» WHAT TO WORK ON
Retype the records below from their first line through the line holding "amount of work.", including both ends and no pictures.

» DATA IN THIS EXERCISE
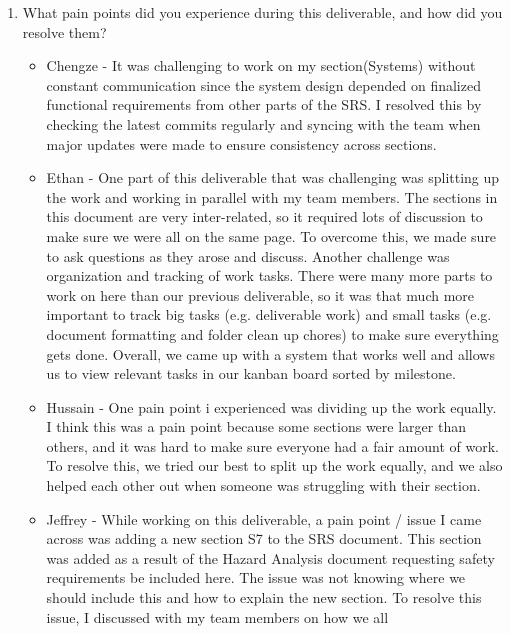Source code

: \begin{enumerate}
\begin{itemize}
  \end{itemize} 
  \item What pain points did you experience during this deliverable, and how did
  you resolve them?
  \begin{itemize}
        \item Chengze - It was challenging to work on my section(Systems) without 
        constant communication since the system design depended on finalized 
        functional requirements from other parts of the SRS. I resolved this 
        by checking the latest commits regularly and syncing with the team when 
        major updates were made to ensure consistency across sections.
        \item Ethan - One part of this deliverable that was challenging was
          splitting up the work and working in parallel with my team members.
          The sections in this document are very inter-related, so it required
          lots of discussion to make sure we were all on the same page. To
          overcome this, we made sure to ask questions as they arose and
          discuss. Another challenge was organization and tracking of work
          tasks. There were many more parts to work on here than our previous
          deliverable, so it was that much more important to track big tasks
          (e.g. deliverable work) and small tasks (e.g. document formatting and
          folder clean up chores) to make sure everything gets done. Overall,
          we came up with a system that works well and allows us to view
          relevant tasks in our kanban board sorted by milestone.
        \item Hussain - One pain point i experienced was dividing up the work
            equally. I think this was a pain point because some sections were
            larger than others, and it was hard to make sure everyone had a fair
            amount of work. To resolve this, we tried our best to split up the
            work equally, and we also helped each other out when someone was
            struggling with their section.
        \item Jeffrey - While working on this deliverable, a pain point / issue
        I came across was adding a new section S7 to the SRS document. This
        section was added as a result of the Hazard Analysis document requesting
        safety requirements be included here. The issue was not knowing
        where we should include this and how to explain the new section.
        To resolve this issue, I discussed with my team members on how we all

\end{itemize}
\end{enumerate}
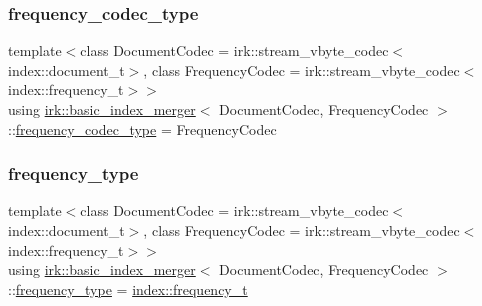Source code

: \subsubsection{\texorpdfstring{frequency\+\_\+codec\+\_\+type}{frequency\_codec\_type}}
{\footnotesize\ttfamily template$<$class Document\+Codec  = irk\+::stream\+\_\+vbyte\+\_\+codec$<$index\+::document\+\_\+t$>$, class Frequency\+Codec  = irk\+::stream\+\_\+vbyte\+\_\+codec$<$index\+::frequency\+\_\+t$>$$>$ \\
using \mbox{\hyperlink{classirk_1_1basic__index__merger}{irk\+::basic\+\_\+index\+\_\+merger}}$<$ Document\+Codec, Frequency\+Codec $>$\+::\mbox{\hyperlink{classirk_1_1basic__index__merger_aafab06bb9812cd99b8cf1ed9ac575074}{frequency\+\_\+codec\+\_\+type}} =  Frequency\+Codec}

\mbox{\label{classirk_1_1basic__index__merger_add1c7a6efe038b37d14899012dadf01a}} 
\subsubsection{\texorpdfstring{frequency\+\_\+type}{frequency\_type}}
{\footnotesize\ttfamily template$<$class Document\+Codec  = irk\+::stream\+\_\+vbyte\+\_\+codec$<$index\+::document\+\_\+t$>$, class Frequency\+Codec  = irk\+::stream\+\_\+vbyte\+\_\+codec$<$index\+::frequency\+\_\+t$>$$>$ \\
using \mbox{\hyperlink{classirk_1_1basic__index__merger}{irk\+::basic\+\_\+index\+\_\+merger}}$<$ Document\+Codec, Frequency\+Codec $>$\+::\mbox{\hyperlink{classirk_1_1basic__index__merger_add1c7a6efe038b37d14899012dadf01a}{frequency\+\_\+type}} =  \mbox{\hyperlink{namespaceirk_1_1index_aa2cb48e79abd95deb25bbdf36c0ea70f}{index\+::frequency\+\_\+t}}}

\mbox{\label{classirk_1_1basic__index__merger_a76f8b8ca41e8fa63480a0d2421578259}}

» THE COMPLETED TASK
Source code

: \begin{enumerate}
\begin{itemize}
  \end{itemize} 
  \item What pain points did you experience during this deliverable, and how did
  you resolve them?
  \begin{itemize}
        \item Chengze - It was challenging to work on my section(Systems) without 
        constant communication since the system design depended on finalized 
        functional requirements from other parts of the SRS. I resolved this 
        by checking the latest commits regularly and syncing with the team when 
        major updates were made to ensure consistency across sections.
        \item Ethan - One part of this deliverable that was challenging was
          splitting up the work and working in parallel with my team members.
          The sections in this document are very inter-related, so it required
          lots of discussion to make sure we were all on the same page. To
          overcome this, we made sure to ask questions as they arose and
          discuss. Another challenge was organization and tracking of work
          tasks. There were many more parts to work on here than our previous
          deliverable, so it was that much more important to track big tasks
          (e.g. deliverable work) and small tasks (e.g. document formatting and
          folder clean up chores) to make sure everything gets done. Overall,
          we came up with a system that works well and allows us to view
          relevant tasks in our kanban board sorted by milestone.
        \item Hussain - One pain point i experienced was dividing up the work
            equally. I think this was a pain point because some sections were
            larger than others, and it was hard to make sure everyone had a fair
            amount of work. To resolve this, we tried our best to split up the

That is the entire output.